[Start of section]
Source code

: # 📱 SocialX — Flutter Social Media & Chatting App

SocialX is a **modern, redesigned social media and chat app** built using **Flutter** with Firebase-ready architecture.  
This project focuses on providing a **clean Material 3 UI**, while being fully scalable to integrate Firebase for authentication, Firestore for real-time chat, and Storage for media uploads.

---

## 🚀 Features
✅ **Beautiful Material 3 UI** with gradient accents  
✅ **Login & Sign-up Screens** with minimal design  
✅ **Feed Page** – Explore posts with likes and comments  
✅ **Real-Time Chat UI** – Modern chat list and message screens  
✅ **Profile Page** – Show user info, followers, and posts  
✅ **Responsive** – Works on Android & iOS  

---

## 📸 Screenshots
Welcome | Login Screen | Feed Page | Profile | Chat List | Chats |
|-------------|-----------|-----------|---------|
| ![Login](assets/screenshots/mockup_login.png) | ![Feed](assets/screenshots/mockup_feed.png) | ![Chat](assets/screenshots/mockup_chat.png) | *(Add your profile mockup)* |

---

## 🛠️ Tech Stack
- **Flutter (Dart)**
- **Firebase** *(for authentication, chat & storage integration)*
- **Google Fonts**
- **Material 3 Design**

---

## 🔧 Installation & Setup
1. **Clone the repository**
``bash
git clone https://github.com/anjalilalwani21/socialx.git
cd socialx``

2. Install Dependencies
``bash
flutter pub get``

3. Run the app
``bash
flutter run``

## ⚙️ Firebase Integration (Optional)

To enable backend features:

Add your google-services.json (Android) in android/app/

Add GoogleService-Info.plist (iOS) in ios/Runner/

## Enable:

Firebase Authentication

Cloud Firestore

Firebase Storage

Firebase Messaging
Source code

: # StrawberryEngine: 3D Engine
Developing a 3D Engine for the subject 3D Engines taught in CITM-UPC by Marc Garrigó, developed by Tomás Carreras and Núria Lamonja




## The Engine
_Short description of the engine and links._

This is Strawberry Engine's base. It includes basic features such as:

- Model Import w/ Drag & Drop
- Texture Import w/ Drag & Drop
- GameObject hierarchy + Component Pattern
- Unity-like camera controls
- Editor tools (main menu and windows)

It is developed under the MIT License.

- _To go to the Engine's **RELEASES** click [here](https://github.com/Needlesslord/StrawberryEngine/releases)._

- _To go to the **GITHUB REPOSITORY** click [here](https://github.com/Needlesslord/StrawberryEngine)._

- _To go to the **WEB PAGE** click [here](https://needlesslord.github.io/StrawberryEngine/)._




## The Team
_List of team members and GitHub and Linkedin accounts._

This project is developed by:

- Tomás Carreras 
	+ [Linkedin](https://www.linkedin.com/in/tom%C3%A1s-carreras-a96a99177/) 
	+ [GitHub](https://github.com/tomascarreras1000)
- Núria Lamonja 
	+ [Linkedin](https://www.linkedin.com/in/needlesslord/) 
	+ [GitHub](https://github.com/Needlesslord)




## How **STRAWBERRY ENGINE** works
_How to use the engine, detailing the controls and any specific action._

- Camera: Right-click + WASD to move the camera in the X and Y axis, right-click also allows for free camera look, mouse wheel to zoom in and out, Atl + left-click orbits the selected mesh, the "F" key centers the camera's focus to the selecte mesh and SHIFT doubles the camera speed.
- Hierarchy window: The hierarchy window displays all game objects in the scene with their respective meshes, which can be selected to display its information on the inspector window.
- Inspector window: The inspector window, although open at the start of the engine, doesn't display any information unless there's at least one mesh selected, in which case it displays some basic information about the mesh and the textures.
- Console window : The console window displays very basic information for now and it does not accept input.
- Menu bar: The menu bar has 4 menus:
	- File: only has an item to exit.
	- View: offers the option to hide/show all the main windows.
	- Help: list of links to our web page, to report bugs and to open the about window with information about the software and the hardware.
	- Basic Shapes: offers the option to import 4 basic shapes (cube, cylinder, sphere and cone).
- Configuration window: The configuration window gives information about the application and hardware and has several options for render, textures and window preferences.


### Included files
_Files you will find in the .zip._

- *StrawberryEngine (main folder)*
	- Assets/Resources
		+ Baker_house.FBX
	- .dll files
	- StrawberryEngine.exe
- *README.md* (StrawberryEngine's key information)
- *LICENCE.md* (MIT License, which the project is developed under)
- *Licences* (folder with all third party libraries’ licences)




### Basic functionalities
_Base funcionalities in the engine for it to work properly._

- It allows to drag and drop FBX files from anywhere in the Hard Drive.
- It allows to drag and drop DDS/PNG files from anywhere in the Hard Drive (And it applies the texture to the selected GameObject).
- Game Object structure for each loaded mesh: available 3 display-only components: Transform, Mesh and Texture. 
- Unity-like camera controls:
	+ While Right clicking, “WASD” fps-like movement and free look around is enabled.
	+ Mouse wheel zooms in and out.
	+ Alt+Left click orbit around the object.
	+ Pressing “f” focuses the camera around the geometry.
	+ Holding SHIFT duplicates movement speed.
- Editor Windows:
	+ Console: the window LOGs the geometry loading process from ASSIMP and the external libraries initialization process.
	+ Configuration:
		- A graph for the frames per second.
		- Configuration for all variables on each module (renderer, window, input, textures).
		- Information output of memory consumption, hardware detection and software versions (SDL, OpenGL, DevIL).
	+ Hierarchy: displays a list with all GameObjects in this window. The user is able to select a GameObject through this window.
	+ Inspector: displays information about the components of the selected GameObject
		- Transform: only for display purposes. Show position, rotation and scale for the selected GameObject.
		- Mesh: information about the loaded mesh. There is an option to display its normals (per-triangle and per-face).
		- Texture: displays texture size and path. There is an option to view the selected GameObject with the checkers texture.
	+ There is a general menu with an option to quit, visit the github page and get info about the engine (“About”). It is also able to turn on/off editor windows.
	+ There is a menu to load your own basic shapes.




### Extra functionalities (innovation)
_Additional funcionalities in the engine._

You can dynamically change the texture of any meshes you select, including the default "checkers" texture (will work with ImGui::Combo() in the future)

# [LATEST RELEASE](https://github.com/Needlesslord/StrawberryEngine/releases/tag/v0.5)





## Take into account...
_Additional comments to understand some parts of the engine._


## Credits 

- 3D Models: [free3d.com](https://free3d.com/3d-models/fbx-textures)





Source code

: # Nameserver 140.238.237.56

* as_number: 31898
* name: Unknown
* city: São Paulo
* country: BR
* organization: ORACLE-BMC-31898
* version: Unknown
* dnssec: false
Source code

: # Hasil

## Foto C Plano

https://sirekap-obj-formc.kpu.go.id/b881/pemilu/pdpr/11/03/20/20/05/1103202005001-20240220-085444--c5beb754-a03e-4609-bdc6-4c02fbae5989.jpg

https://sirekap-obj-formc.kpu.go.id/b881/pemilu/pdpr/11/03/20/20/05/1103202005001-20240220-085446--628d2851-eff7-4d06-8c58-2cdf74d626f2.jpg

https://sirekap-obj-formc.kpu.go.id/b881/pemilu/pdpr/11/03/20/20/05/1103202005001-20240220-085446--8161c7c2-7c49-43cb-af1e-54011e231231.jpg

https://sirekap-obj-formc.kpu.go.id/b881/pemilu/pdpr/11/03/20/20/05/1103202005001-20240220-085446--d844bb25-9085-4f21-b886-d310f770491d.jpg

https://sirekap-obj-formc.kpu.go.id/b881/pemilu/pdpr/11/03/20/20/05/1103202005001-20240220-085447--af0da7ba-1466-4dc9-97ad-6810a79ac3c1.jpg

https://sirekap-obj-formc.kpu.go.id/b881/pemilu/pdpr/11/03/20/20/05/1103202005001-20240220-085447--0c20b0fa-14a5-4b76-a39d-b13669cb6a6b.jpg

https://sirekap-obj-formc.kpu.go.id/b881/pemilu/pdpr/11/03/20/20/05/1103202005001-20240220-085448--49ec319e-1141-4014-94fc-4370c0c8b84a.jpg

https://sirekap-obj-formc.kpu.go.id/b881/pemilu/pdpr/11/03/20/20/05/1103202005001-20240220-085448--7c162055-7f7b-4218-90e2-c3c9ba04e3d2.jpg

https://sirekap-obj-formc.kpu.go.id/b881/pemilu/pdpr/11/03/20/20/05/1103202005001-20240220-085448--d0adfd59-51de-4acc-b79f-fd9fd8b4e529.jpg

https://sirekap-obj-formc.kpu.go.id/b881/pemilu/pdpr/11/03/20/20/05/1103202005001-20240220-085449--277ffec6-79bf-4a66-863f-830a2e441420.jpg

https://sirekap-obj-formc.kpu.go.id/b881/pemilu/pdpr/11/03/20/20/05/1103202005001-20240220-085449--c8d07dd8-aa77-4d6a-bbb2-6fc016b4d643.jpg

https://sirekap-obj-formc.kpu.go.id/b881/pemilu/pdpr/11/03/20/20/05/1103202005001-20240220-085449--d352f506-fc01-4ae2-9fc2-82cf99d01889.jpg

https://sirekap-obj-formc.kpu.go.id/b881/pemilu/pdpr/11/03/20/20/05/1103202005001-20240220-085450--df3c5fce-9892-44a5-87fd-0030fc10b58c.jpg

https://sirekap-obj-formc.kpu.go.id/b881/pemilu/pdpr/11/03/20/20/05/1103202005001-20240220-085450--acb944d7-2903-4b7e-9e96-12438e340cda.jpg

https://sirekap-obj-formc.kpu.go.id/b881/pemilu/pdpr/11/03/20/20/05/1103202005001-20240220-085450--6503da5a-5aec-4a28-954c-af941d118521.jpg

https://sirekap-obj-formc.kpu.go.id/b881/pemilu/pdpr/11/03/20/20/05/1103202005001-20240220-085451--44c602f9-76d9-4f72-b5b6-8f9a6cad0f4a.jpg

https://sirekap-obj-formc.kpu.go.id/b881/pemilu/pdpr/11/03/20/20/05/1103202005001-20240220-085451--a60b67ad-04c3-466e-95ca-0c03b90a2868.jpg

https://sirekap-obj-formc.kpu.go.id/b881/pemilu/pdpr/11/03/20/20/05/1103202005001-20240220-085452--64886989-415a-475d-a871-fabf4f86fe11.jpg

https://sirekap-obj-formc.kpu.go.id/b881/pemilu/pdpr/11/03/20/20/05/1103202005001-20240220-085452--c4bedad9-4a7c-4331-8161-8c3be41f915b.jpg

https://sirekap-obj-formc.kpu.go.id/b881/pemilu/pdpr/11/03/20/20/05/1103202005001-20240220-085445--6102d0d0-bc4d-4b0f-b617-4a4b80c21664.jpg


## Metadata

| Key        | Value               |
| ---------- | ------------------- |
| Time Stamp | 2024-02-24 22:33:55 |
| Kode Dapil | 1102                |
[End of section]
* Exercise brief: Up to and including the line containing "likes and comments", please write out the listing exactly, starting from its first line.

* Exercise answer:
Source code

: # 📱 SocialX — Flutter Social Media & Chatting App

SocialX is a **modern, redesigned social media and chat app** built using **Flutter** with Firebase-ready architecture.  
This project focuses on providing a **clean Material 3 UI**, while being fully scalable to integrate Firebase for authentication, Firestore for real-time chat, and Storage for media uploads.

---

## 🚀 Features
✅ **Beautiful Material 3 UI** with gradient accents  
✅ **Login & Sign-up Screens** with minimal design  
✅ **Feed Page** – Explore posts with likes and comments  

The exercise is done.